Here’s my guide to must visit landmarks and monuments in Southern France. This guide will particularly appeal to culture vultures and history buffs.
Southern France is a living history book. It’s sheer perfection and just packed with some of Europe’s best cultural attractions. You’ll be in seventh heaven. I promise.
Because this guide is culture-focused, I’ve left out the glitzy Riviera beaches. That’s a different kind of trip. Here, I focus on must see landmarks in Provence and Occitanie, naturally beautiful regions where the ever-present sunshine casts a luminescent glow on the historic goodies and crooked olive groves.
Two thousand years ago, southern France was part of Roman Gaul, so you’ll get a heady sampling of ancient Roman ruins. It’s also littered with UNESCO sites, doughty medieval fortresses, grand churches, and lavender fields, Ahhhhh! Je l’adore.
Southern France is so mesmerizing I can’t wait to go back for another geographical cure.
In the meantime, I’m giving you the full scoop on all the best landmarks and places to go in southern France for history lovers. From Toulouse to Avignon, it could take days or week to discover southern France. Hopefully, you’ve got a good chunk of time to soak in the sumptuous sites on offer.
Unmissable Landmarks in Southern France
Here’s my list of the must visit landmarks and attractions in the south of France:
1. Albi: a UNESCO Town Covered in Brick
Albi is a serious town, with a weighty history, a wondrous must see destination in southwest France. Albi was listed as a UNESCO site in 2010 and is a strangely affecting place, despite the weight of its past or perhaps because of it.
Situated on the Tarn River, Albi is a perfect combination of medieval architecture and a vibrate urban center. Albi is an episcopal city, clad in orange-red brick and militaristic architecture.
The town symbolizes the Catholic victory over the pesky Cathar rebels, a monkish religious sect that defied accepted convention (more on that below).
Albi has two truly imposing citadels, the Albi Cathedral and the Berbie Palace, that are UNESCO-listed.
The mighty Saint Cecilia Cathedral is a 13 the century masterpiece of southern Gothic style. Built by the Bishop of Albi, it’s a place of superlatives both inside and out.
It’s knicknamed the “crucible of faith” and is one of the largest brick structures in the world. The fearsome exterior gives no hint of the extravagant art and craftsmanship inside the blue hued interior.
Like Albi Cathedral, the 800 year old Berbie Palace is an all brick affair with stout walls of extraordinary height and thickness. Aside from the Pope’s Palace in Avignon, it’s one of the best preserved castles in France.

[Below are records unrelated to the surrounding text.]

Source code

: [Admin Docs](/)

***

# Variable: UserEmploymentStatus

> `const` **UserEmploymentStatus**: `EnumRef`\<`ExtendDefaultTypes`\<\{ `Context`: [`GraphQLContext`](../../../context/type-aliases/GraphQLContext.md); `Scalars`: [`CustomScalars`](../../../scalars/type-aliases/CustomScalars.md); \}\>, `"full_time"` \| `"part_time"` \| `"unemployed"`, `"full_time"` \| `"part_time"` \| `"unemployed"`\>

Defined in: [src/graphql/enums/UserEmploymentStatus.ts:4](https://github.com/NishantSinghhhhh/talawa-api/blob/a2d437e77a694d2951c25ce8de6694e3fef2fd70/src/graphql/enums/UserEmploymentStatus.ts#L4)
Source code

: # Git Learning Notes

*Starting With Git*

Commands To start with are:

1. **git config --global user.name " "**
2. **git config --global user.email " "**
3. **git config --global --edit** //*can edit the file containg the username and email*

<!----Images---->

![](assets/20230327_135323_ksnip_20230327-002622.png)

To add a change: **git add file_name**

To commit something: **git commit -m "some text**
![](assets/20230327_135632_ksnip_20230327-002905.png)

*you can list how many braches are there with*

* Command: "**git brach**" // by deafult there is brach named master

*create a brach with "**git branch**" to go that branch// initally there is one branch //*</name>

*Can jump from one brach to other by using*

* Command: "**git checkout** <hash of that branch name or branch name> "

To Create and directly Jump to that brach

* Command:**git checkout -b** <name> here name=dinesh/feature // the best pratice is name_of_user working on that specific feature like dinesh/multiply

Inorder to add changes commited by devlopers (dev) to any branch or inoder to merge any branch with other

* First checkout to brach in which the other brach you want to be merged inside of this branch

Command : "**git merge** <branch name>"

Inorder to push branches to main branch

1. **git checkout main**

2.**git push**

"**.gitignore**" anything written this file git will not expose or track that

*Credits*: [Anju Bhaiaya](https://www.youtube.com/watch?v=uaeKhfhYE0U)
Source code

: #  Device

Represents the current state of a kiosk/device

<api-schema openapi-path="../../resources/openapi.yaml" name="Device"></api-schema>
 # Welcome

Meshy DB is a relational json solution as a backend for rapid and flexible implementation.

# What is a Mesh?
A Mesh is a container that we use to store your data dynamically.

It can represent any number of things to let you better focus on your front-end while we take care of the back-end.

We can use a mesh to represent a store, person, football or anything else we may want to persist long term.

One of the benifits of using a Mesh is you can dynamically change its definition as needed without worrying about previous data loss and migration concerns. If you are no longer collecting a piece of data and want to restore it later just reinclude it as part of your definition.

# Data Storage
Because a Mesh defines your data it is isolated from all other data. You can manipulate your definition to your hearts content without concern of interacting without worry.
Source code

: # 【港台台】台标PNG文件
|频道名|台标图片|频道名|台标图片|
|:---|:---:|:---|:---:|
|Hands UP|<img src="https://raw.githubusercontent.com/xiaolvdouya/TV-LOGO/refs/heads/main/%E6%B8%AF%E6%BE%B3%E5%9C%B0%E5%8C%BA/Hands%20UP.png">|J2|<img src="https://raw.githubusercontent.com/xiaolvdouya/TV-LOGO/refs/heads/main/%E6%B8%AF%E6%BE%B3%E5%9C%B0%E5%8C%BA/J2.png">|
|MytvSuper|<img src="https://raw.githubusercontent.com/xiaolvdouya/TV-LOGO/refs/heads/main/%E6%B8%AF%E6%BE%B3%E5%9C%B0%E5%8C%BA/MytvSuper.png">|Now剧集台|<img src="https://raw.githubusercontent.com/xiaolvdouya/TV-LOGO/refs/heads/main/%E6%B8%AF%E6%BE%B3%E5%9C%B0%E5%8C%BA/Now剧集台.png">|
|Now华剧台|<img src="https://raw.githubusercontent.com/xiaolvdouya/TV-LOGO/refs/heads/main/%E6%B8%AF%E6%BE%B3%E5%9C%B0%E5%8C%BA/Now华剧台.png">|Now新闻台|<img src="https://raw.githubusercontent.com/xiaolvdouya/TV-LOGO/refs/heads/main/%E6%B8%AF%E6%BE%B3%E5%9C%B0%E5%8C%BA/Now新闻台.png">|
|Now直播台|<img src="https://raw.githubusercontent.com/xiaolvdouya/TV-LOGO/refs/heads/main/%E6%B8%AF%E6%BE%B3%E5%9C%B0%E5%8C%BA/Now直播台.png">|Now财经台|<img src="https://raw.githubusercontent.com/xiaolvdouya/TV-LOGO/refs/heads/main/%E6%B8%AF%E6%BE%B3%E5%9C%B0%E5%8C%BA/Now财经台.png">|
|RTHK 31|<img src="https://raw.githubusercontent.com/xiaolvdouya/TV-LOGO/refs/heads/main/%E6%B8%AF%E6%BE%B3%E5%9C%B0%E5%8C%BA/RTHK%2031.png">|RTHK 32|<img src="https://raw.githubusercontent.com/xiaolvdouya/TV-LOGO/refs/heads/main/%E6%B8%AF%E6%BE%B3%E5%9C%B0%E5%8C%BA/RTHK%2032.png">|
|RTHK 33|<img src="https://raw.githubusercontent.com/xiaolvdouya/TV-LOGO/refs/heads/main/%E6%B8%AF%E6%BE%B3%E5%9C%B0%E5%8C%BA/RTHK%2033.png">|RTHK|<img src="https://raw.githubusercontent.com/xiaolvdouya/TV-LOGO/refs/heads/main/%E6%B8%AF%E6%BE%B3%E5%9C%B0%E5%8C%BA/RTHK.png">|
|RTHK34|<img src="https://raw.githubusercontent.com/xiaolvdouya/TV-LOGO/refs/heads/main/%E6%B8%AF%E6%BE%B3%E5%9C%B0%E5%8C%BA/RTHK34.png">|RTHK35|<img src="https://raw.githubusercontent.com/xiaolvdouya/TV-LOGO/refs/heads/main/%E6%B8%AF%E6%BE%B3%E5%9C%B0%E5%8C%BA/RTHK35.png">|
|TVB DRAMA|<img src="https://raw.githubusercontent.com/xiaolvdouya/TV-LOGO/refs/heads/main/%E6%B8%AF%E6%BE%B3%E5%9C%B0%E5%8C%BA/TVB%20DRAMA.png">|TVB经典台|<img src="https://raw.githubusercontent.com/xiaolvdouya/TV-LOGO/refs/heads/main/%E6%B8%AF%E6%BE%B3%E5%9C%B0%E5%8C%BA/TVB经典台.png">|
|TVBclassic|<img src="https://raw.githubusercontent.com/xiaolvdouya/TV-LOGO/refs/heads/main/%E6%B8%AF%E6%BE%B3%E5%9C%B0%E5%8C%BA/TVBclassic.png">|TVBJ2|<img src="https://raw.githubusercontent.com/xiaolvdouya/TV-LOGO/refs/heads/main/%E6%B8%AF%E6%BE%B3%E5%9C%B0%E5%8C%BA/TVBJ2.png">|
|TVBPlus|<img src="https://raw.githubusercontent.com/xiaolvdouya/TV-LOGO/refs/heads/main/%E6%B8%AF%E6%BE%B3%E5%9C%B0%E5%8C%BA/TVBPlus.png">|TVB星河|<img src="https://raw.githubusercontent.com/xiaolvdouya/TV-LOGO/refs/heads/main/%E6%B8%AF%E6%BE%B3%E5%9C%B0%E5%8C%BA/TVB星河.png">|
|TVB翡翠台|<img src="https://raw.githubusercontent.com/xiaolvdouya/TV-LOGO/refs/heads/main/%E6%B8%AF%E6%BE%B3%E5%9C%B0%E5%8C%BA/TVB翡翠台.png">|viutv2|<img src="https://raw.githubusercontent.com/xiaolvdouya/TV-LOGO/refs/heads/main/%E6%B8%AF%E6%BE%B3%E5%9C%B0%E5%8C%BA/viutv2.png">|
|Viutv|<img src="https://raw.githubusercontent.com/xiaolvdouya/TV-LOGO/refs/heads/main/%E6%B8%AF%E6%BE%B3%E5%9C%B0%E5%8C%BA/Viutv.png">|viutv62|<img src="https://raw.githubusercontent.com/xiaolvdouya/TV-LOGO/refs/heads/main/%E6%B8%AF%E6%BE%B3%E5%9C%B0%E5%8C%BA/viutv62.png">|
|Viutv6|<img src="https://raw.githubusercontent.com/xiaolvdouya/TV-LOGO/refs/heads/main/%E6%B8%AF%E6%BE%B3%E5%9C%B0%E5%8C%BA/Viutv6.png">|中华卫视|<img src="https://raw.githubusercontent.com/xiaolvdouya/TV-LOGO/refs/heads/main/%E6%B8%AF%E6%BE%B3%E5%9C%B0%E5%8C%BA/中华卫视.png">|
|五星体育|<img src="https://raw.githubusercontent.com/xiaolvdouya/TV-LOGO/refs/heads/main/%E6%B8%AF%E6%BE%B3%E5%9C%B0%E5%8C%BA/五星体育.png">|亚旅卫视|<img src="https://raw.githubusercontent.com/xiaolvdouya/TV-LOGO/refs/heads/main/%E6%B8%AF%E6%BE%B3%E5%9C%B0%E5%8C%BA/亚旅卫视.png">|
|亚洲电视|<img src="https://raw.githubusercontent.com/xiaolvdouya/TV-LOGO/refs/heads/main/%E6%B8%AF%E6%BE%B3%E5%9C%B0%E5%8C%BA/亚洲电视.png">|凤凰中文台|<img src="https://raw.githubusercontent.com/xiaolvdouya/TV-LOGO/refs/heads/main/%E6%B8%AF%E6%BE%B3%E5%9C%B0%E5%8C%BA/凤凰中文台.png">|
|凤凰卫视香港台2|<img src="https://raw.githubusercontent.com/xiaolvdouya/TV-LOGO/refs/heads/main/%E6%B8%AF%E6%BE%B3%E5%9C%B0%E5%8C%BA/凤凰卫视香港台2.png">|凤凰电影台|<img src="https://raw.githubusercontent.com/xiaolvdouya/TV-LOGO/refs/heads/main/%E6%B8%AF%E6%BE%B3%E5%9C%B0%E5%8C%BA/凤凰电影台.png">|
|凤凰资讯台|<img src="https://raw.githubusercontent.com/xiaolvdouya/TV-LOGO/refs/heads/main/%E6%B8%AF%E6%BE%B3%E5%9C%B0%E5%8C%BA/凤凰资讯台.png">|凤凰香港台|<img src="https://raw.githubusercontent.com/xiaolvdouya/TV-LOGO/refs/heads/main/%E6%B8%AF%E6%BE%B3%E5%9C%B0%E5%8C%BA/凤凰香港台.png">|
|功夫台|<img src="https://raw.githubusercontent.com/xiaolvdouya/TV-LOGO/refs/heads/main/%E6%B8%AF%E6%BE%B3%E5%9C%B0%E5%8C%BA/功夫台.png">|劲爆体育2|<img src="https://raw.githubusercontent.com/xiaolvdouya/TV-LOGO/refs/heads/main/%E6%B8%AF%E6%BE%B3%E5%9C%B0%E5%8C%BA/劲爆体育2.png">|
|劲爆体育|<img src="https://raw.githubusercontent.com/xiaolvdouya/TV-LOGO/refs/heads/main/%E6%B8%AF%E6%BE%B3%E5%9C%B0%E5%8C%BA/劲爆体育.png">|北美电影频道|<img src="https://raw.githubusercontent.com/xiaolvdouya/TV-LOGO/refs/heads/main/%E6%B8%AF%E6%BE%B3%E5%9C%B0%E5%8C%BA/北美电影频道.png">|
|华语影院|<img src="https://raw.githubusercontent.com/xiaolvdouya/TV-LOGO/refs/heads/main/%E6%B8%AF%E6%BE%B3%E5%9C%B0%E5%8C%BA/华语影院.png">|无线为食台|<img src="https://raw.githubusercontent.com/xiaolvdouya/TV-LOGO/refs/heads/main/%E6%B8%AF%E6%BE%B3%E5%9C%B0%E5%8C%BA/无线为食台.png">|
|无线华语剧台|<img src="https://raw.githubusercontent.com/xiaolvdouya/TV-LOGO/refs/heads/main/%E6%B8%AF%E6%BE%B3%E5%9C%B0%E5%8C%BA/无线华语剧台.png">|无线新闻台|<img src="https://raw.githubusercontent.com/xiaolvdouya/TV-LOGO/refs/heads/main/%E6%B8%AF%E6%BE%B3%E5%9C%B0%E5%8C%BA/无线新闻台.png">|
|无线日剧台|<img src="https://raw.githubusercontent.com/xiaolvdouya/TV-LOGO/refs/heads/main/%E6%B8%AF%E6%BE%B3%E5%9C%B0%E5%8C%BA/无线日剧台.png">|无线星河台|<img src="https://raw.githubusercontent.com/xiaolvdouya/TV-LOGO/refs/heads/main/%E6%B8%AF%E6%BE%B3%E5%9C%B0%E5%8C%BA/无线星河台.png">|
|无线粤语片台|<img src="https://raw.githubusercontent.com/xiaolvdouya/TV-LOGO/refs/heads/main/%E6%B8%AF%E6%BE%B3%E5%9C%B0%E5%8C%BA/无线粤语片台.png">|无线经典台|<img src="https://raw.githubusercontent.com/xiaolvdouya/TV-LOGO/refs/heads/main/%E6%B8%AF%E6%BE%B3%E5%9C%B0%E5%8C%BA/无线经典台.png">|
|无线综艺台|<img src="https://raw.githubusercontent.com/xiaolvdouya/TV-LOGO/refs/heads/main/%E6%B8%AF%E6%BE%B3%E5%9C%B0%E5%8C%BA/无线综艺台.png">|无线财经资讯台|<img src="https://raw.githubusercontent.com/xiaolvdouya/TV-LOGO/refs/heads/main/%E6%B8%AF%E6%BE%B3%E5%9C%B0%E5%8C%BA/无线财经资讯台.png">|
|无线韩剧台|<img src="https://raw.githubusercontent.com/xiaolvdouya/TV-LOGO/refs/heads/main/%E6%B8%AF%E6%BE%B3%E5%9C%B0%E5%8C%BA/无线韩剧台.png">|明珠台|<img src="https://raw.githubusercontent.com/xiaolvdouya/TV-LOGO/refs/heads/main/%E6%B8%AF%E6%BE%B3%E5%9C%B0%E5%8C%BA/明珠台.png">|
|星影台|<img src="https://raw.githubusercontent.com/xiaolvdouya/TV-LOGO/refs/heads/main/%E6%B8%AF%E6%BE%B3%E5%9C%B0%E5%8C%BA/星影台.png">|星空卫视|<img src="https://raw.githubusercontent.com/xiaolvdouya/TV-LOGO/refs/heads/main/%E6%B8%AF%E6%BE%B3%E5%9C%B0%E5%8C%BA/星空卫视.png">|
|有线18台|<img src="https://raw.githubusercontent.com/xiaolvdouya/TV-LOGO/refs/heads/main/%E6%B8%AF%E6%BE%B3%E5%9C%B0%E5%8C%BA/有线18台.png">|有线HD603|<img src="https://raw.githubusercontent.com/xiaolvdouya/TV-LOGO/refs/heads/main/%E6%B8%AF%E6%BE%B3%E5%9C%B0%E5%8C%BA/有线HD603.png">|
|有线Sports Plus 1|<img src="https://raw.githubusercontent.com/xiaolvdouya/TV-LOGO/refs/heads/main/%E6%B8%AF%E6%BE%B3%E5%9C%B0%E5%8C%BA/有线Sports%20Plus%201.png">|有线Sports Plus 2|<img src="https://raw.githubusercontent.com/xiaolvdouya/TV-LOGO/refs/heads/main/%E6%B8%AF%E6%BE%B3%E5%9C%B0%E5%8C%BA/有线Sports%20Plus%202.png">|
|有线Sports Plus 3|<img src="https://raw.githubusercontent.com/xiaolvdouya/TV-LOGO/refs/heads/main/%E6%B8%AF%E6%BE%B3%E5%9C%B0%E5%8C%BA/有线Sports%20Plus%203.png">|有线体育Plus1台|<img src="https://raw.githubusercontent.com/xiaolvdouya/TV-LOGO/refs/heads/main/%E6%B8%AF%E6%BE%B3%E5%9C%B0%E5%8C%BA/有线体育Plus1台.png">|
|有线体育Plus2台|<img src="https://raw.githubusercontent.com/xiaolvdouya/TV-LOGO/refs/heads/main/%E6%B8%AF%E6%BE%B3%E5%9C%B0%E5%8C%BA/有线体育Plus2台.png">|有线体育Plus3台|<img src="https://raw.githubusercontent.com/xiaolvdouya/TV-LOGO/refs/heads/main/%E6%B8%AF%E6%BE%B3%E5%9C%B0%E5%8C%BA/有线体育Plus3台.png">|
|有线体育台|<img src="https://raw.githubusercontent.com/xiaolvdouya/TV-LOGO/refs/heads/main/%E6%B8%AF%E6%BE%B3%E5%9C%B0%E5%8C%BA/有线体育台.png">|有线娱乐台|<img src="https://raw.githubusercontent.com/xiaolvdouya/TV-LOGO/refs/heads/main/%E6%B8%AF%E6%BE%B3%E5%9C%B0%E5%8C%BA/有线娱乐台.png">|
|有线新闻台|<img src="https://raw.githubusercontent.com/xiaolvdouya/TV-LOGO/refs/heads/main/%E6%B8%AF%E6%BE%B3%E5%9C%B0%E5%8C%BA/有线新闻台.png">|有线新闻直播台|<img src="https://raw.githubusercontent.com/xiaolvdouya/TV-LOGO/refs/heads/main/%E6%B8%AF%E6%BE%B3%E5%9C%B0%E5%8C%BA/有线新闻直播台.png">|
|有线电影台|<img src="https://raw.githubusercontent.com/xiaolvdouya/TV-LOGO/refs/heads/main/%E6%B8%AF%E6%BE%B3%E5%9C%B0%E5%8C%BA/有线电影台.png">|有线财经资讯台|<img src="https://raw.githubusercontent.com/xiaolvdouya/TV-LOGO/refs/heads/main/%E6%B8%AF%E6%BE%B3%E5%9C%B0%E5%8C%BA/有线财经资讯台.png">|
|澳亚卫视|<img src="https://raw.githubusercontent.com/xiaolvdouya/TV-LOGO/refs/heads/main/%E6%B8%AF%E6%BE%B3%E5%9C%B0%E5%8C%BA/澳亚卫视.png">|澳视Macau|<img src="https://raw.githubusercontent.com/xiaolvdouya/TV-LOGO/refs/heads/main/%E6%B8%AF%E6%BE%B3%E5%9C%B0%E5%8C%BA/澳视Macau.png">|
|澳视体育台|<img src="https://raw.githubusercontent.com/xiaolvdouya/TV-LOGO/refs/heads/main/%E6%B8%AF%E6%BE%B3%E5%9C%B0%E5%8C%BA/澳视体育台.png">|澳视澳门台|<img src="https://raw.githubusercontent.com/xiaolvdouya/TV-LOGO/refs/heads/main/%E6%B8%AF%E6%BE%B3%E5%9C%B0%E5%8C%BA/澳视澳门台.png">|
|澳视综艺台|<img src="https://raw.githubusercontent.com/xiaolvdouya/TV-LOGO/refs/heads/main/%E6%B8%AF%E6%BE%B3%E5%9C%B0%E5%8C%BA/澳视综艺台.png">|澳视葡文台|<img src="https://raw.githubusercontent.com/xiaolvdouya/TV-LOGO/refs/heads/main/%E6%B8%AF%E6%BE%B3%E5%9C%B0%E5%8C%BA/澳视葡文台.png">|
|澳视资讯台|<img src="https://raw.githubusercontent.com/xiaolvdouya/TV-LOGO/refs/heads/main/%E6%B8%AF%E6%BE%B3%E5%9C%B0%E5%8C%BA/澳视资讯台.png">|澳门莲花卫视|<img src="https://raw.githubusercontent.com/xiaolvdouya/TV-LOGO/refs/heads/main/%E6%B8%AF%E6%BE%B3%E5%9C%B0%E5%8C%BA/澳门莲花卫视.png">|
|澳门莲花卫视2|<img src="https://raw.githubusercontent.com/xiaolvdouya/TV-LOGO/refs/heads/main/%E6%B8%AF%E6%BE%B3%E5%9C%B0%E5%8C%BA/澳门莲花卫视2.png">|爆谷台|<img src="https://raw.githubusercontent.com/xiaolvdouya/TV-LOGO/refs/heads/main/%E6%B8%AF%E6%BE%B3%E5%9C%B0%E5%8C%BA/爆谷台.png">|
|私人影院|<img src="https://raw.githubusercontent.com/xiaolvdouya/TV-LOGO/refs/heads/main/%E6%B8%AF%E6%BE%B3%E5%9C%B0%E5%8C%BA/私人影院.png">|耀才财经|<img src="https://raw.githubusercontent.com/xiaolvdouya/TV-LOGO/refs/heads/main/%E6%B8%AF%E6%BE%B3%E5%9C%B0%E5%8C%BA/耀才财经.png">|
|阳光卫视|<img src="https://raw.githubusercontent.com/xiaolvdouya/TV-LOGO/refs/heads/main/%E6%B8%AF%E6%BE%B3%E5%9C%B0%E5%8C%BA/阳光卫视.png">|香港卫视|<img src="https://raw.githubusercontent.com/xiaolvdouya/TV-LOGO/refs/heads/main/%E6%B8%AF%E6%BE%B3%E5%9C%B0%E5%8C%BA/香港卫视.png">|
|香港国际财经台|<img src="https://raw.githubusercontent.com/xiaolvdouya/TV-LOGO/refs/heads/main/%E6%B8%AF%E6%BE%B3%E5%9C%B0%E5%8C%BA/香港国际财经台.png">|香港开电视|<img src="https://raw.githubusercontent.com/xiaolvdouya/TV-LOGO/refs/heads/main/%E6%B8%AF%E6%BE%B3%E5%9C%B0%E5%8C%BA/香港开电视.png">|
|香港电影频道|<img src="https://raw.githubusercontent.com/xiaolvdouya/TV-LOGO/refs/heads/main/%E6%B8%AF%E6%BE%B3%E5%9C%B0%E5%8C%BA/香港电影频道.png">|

The palace was formerly the residence of the Albi’s archbishops.
The Berbie Palace also houses a museum dedicated to an artist you’ve likely heard of — Henri Toulouse-Lautrec. The post-Impressionist artist was born and lived in Albi, before decamping to Montmartre in Paris to paint dancers at the Moulin Rouge and create his iconic art nouveau posters.
But Toulouse-Lautrec didn’t really leave Albi. Some of his most seminal works are there, in one of the best single artist museums in Europe.
2. Toulouse and its Basilica Saint-Sernin
Toulouse is a feast for the eyes. It’s a lovely, relaxing city with infinite restaurants, blushing churches, fascinating architecture, and a delicious regional cuisine.
Definitely not your Haussman Paris. And definitely not the overwhelming crowds of Paris. Toulouse is stress free in comparison, with a laid back friendly vibe. Wrapped in pink, I ambled the cobbled streets and wandered in and out of churches and museums. Toulouse is a place to enjoy life.
While you’re enjoying life there, you should visit Toulouse’s UNESCO site — the Basilica Saint Sernin. The basilica is holy ground in Toulouse and a stop on the pilgrimage road to Santiago de Compostela.
It’s a magnificent well-preserved Roman basilica and one of the greatest churches in France. Built between 1080 and 1120, it’s Toulouse’s most ancient and defining landmark.
Saint Sernin is a fine example of Romanesque architecture in the characteristic Toulousian red brick, designed in a crucifix. The site houses the remains of its eponymous 4th century saint, Saint Sernin. He met his death in gruesome fashion, when pagans tied him to a bull and dragged him down the Rue du Taur in 250 A.D.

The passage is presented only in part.